Maschinelles Lernen für die Medizin – von Forschung bis Diagnose

Die HighTech Agenda Bayern (HTA) ermöglicht an der Friedrich-Alexander-Universität Erlangen-Nürnberg (FAU) neue Schwerpunktsetzung und die Stärkung von Zukunftsfeldern, beispielsweise im Bereich der Künstlichen Intelligenz. Katharina Breininger ist Professorin für Artificial Intelligence in Medical Imaging und bringt mit ihrer Forschung die FAU voran und Künstliche Intelligenz und Medizin zusammen.

Prof. Breininger, wie kommen in Ihrer Forschung KI und Medizin zusammen?
In meiner Forschung geht es darum, mit Hilfe von KI automatisch Informationen aus medizinischen Bilddaten zu gewinnen und diese mit Informationen aus anderen Quellen zu kombinieren. Unser Ziel ist hierbei sowohl, die medizinische Grundlagenforschung durch quantitative Analysen zu unterstützen, als auch diese Informationen direkt bei der Diagnose und Behandlung von Patientinnen und Patienten einzusetzen. Das betrifft zum Beispiel die Analyse von mikroskopischen Bildern in der Digitalen Pathologie durch KI im Bereich der Tumordiagnostik. Ein anderes Beispiel ist die Fusion von prä- und intraoperativen Bildern bei minimalinvasiven Eingriffen, die helfen kann, Eingriffe für die Patientinnen und Patienten sicherer und mit weniger Nebenwirkungen durchzuführen.

Wie können Patienten und Patientinnen davon profitieren?
Wir sehen bereits heute einige Anwendungen im Bereich der KI, die die Behandlung von Patientinnen und Patienten verbessern können, z.B. im Bereich der Tumordiagnostik oder in der Unterstützung klinischer Workflows.
Richtig eingesetzt kann KI dazu beitragen, Arbeitsabläufe zu beschleunigen und sicherer zu machen, indem viele hochkomplexe Informationen, die Ärztinnen und Ärzten bei einer Behandlung zur Verfügung stehen, sinnvoll aufbereitet werden – etwa indem interessante Bildbereiche in medizinischen Aufnahmen besonders hervorgehoben werden.
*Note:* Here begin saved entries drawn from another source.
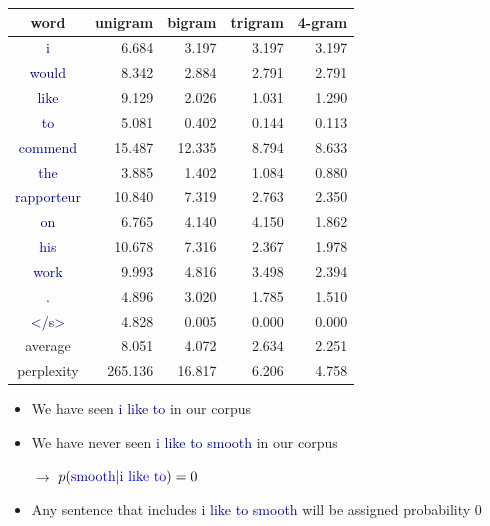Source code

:\documentclass[landscape]{slides}
\newcommand{\example}[1]{\textcolor{darkblue}{\rm #1}}
\newcommand{\maths}[1]{\textcolor{purple}{#1}}
\begin{document}

\vspace{-1mm}
\begin{center}
\begin{tabular}{c|r|r|r|r} 
word & unigram & bigram & trigram & 4-gram \\ \hline \hline
\example{i}           & 6.684 & 3.197 & 3.197 & 3.197\\ \hline
\example{would}       & 8.342 & 2.884 & 2.791 & 2.791\\ \hline
\example{like}        & 9.129 & 2.026 & 1.031 & 1.290\\ \hline
\example{to}          & 5.081 & 0.402 & 0.144 & 0.113\\ \hline
\example{commend}     &15.487 &12.335 & 8.794 & 8.633\\ \hline
\example{the}         & 3.885 & 1.402 & 1.084 & 0.880\\ \hline
\example{rapporteur}  &10.840 & 7.319 & 2.763 & 2.350\\ \hline
\example{on}          & 6.765 & 4.140 & 4.150 & 1.862\\ \hline
\example{his}         &10.678 & 7.316 & 2.367 & 1.978\\ \hline
\example{work}        & 9.993 & 4.816 & 3.498 & 2.394\\ \hline
\example{.}           & 4.896 & 3.020 & 1.785 & 1.510\\ \hline
\example{\textless /s\textgreater}  & 4.828 & 0.005 & 0.000 & 0.000\\ \hline \hline
average          & 8.051  & 4.072 & 2.634  & 2.251 \\ \hline
perplexity       & 265.136 & 16.817 & 6.206 & 4.758\\
\end{tabular}
\end{center}


\vspace{20mm}
\begin{itemize}
\item We have seen \example{i like to} in our corpus
\item We have never seen \example{i like to smooth} in our corpus
\item[$\rightarrow$] \maths{$p(\text{\example{smooth}}|\text{\example{i like to}}) = 0$}
\vspace{10mm}
\item Any sentence that includes \example{i like to smooth} will be assigned probability 0
\end{itemize}
\end{document}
Zusätzlich zu dem Potential, das wir in einer verbesserten Behandlung sehen, kann KI Patientinnen und Patienten auch im Alltag unterstützen. Zum Beispiel können Sensor- oder Smartphone-Daten analysiert werden, um etwa bei Diabetespatienten gefährliche Über- und Unterzuckerungen frühzeitig zu erkennen.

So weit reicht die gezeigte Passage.